The Presidential Initiative on Racial Equity and Diversity, which came out in 2022, stated that “It is important that A-House has the resources and staff to adequately support all the complexities of its functions.” It later recognizes that “in recent years there has been some discussion about the effectiveness of trying to have one live-in faculty-in-residence take on the responsibility of trying to serve as a program director, a faculty member, and a parent of sorts for students experiencing emotional, academic, social, and/or financial hardship.” The President’s Initiative found that the Faculty in Residence needed assistance-but the Black community on campus already knew this. In the 2015 ABUSUA demands students brought this up to the institution a fellowship was created, which brought Professor Raynor to Oberlin. However, once she became faculty in residence the position was eliminated.

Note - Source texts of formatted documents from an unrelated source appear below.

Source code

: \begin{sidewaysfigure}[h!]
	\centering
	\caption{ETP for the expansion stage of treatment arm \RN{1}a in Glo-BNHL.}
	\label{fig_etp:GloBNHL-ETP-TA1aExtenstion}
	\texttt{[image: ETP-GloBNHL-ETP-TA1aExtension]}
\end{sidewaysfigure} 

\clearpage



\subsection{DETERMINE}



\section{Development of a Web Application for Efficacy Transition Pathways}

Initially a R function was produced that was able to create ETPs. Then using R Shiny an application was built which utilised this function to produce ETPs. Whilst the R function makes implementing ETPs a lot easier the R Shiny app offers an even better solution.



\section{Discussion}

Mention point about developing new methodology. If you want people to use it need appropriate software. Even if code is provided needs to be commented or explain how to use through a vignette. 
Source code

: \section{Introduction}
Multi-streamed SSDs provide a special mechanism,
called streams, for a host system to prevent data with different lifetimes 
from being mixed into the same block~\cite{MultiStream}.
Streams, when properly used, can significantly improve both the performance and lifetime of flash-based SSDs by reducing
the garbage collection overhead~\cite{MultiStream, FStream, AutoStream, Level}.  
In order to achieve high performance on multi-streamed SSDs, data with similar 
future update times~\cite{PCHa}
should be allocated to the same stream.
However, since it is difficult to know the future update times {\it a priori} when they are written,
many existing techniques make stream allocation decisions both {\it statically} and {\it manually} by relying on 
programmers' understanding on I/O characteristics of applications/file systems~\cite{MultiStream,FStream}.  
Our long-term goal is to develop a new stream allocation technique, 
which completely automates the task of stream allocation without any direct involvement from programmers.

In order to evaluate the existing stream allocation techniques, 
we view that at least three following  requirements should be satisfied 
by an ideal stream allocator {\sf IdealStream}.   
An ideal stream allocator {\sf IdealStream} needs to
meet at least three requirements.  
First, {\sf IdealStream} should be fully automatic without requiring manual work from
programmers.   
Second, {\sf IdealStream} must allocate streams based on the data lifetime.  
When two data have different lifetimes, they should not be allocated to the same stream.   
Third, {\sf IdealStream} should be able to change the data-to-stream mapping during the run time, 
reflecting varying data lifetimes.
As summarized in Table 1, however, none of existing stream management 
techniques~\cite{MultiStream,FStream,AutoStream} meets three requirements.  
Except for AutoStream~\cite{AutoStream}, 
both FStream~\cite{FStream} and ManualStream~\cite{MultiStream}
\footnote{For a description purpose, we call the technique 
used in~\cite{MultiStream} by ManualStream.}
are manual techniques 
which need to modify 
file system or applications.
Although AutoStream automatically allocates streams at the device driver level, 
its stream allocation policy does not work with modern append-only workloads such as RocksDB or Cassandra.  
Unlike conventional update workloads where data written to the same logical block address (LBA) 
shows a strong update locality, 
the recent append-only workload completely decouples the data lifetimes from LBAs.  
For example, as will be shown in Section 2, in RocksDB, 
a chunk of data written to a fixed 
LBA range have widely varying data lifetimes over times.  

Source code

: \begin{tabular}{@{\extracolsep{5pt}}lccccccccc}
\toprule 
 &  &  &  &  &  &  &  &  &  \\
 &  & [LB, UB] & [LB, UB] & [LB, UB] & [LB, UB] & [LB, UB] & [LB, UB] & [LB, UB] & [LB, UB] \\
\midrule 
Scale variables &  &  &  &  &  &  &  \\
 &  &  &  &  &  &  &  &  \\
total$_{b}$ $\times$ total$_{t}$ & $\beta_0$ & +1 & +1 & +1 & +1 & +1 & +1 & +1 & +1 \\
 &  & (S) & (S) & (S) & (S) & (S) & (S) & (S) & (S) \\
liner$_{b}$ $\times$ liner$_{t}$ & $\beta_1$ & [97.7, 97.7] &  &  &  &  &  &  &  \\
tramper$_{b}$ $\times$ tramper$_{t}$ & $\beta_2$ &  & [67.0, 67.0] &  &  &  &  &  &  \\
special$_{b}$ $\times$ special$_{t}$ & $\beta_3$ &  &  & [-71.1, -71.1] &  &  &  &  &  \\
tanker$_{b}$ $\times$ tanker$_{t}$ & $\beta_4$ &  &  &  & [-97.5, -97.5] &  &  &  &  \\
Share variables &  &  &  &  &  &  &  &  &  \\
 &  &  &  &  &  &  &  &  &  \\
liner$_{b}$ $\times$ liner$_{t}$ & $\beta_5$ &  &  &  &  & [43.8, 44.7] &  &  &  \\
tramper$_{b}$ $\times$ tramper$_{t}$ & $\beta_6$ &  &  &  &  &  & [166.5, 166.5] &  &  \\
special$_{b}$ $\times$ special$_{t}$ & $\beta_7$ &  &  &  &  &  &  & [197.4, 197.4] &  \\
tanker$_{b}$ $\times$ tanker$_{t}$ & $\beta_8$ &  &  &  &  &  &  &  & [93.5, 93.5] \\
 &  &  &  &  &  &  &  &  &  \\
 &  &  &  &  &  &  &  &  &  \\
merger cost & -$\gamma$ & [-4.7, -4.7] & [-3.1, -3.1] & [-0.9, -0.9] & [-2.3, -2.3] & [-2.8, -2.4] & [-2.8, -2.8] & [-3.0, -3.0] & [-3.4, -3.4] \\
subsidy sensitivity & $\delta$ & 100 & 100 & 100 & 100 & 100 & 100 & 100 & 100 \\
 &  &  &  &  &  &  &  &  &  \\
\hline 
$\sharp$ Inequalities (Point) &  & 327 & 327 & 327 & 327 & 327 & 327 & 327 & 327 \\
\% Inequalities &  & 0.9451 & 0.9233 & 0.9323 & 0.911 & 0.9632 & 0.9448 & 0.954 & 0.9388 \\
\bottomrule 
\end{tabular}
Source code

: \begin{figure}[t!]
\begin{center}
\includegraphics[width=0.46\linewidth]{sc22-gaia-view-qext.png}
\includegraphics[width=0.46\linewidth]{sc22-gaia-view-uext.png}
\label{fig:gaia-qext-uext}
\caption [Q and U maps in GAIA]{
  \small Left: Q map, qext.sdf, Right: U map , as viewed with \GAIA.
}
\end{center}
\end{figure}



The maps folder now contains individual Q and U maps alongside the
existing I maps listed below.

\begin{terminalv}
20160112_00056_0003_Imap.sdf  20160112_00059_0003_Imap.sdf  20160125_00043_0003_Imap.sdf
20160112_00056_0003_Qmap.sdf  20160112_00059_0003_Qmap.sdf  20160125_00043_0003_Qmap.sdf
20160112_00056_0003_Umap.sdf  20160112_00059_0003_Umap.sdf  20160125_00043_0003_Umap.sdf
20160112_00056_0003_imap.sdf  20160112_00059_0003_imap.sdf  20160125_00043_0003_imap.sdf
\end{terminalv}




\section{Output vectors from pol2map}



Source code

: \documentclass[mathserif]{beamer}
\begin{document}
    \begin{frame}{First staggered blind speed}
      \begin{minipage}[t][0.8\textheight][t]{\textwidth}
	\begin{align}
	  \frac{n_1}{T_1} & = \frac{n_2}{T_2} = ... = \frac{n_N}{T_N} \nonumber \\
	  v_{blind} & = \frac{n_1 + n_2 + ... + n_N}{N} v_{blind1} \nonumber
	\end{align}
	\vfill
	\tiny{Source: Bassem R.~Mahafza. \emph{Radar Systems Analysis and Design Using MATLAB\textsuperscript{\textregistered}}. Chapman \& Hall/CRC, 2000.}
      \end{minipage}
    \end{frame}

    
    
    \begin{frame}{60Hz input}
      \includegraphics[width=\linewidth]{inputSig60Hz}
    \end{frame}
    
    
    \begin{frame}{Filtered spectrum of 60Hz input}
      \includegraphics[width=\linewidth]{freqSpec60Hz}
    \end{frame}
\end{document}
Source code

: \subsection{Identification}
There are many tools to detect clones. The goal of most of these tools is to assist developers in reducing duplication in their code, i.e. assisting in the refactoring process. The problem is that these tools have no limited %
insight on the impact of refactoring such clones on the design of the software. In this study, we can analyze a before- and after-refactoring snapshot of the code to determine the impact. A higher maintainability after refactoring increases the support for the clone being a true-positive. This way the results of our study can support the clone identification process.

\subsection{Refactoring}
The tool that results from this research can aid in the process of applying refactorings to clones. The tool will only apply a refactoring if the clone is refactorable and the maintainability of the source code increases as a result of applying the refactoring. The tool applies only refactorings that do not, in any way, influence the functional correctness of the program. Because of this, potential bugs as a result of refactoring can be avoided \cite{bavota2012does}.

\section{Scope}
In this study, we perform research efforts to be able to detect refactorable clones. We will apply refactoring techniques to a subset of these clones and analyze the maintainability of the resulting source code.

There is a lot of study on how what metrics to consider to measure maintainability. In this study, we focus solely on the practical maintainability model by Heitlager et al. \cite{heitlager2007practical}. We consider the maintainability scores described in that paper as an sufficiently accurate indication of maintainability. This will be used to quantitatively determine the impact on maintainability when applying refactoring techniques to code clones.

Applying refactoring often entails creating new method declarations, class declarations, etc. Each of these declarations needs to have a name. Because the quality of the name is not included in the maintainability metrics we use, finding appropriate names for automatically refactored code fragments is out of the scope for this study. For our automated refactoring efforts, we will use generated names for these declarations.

The college showed the community that it was aware of its faults. So why isn’t anything being done to address the issue? “Actions speak louder than words” and currently, Oberlin is saying a lot but doing nothing.
After realizing we couldn’t count on Oberlin’s help, A-house residents tried to come up with our own solutions. We tried finding our own funding for an assistant position. We tried sending letters and setting up meetings with people in charge in hopes of getting answers, but that didn’t make a difference. Now we’re left waiting for the college to finally live up to the promises they made to the Black community. I understand that progress takes time but how long are we expected to wait? Continuously waiting for Oberlin to take action is reminiscent of the long history of waiting that characterizes the African American experience in the US.
Professor Raynor’s work is essential to the Black community on campus, and the college must recognize and support her efforts. For the sake of the current and future members of the Black community in Oberlin, an assistant staff position in A-house must be created. It is time for Oberlin to take action and fulfill its commitment to supporting and maintaining Black life on campus.